Why go through all this? Was it because of an ailing mother that Lara pulled out? Or was it something more in keeping with his character? It would appear that what drove him was not exactly a noble sentiment.
The drama played out last week was because the selectors apparently asked Lara to captain the A team against Pakistan, seeing this as the first opportunity for him to get back into the game. Irked by this, Lara refused -- how can a premier batsman like him be expected to captain the A team? -- and then sent a letter to the board telling them that his exile from the game would continue.
And he probably reckoned that this kind of threat would also put pressure on Pat Rousseau who was being challenged for the post of board chief in the West Indies board elections. Ranged against him was Trinidad's Alloy Lequay, who made Lara's pullout an election issue. Unfortunately, Rousseau, who has taken a strict line with Lara, has been re-elected. Lara was later convinced by a close friend, Manchester United striker Dwight Yorke, to make himself available.
All of which goes to show that counselling or no counselling, the man they call the prince of Trinidad is still very much the same. He has not changed an iota. He has an agenda every time he does something. The world still revolves around him. His batting is sublime but many other things about him very definitely are not.
Notice that every report about the team which has played against Zimbabwe and Pakistan - the post Lara-as-captain era - speaks about a new fighting spirit and a sense of unity. Jimmy Adams may not be the flashiest of batsmen but he has a sense of purpose and a great deal of pride in being part of the West Indies team. He has shown that he can be a good leader of men.
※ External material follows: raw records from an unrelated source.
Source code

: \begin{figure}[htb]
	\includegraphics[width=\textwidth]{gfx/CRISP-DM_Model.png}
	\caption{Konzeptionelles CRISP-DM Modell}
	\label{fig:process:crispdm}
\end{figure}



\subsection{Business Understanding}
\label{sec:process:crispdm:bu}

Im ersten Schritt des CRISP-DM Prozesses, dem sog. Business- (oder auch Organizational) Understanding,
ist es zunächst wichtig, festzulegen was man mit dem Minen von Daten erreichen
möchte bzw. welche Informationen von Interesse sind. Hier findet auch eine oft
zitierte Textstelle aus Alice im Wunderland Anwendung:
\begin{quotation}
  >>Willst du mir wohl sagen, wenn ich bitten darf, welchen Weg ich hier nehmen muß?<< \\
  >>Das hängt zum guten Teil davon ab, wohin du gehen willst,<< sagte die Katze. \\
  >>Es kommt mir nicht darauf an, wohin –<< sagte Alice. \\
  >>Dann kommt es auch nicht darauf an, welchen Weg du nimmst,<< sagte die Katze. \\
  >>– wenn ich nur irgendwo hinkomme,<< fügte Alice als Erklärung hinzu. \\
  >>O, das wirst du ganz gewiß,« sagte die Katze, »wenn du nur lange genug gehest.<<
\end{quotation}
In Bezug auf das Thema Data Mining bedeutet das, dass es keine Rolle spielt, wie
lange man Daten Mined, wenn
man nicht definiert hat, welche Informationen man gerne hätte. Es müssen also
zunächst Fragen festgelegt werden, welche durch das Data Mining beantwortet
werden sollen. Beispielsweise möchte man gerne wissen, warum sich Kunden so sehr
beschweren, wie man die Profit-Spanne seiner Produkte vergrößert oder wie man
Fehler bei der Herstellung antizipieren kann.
Adams is one of those rare cricketers who is extremely well educated and one of those who does not need to play the game to maintain his lifestyle. He has a couple of attributes which many cricketers lack -- intelligence and humility.
Adams has made it clear that Lara will be made welcome. That is characteristic of his magnanimity. And I, for one, hope that Lara does his job -- scoring prolifically -- and leaves the captain's job to Adams. The West Indies have displayed a sense of purpose after Lara quit the captaincy and went into exile. They have fought hard and well; that famous win against Zimbabwe when they bowled the African nation out for 63 is recent enough to remain in the memory. Lara has chosen to return but he should try to remember that the whole is greater than the parts.
Lara would not have been out of place in the theatre -- and not as a member of the audience. He is an extremely good actor, one who knows how to make an entrance. He has a sense of the dramatic. No doubt he is a great batsman; after watching his performance in the Caribbean last year, I would put him on par with Sobers or Richards as far as talent goes. But he lacks maturity. His reactions are still petulant and childish.
The late Malcolm Marshall, one of many talented players in a team which had no lack of talent, is on record as attributing the success of that generation of West Indies teams to one thing: no player was greater than the team. And as if to emphasise this, he said: "Not even Viv," acknowledgement that Richards was head and shoulders above the rest. But even a man like Richards -- and there has been no better or more destructive batsman in the last quarter of this century -- always put the team first. That, in essence, is the difference between people like Sobers -- the best player to emerge in the third quarter of the century -- and Richards on the one hand and Lara on the other. History will judge Lara by his contribution to the team and that will not be measured in terms of statistics alone.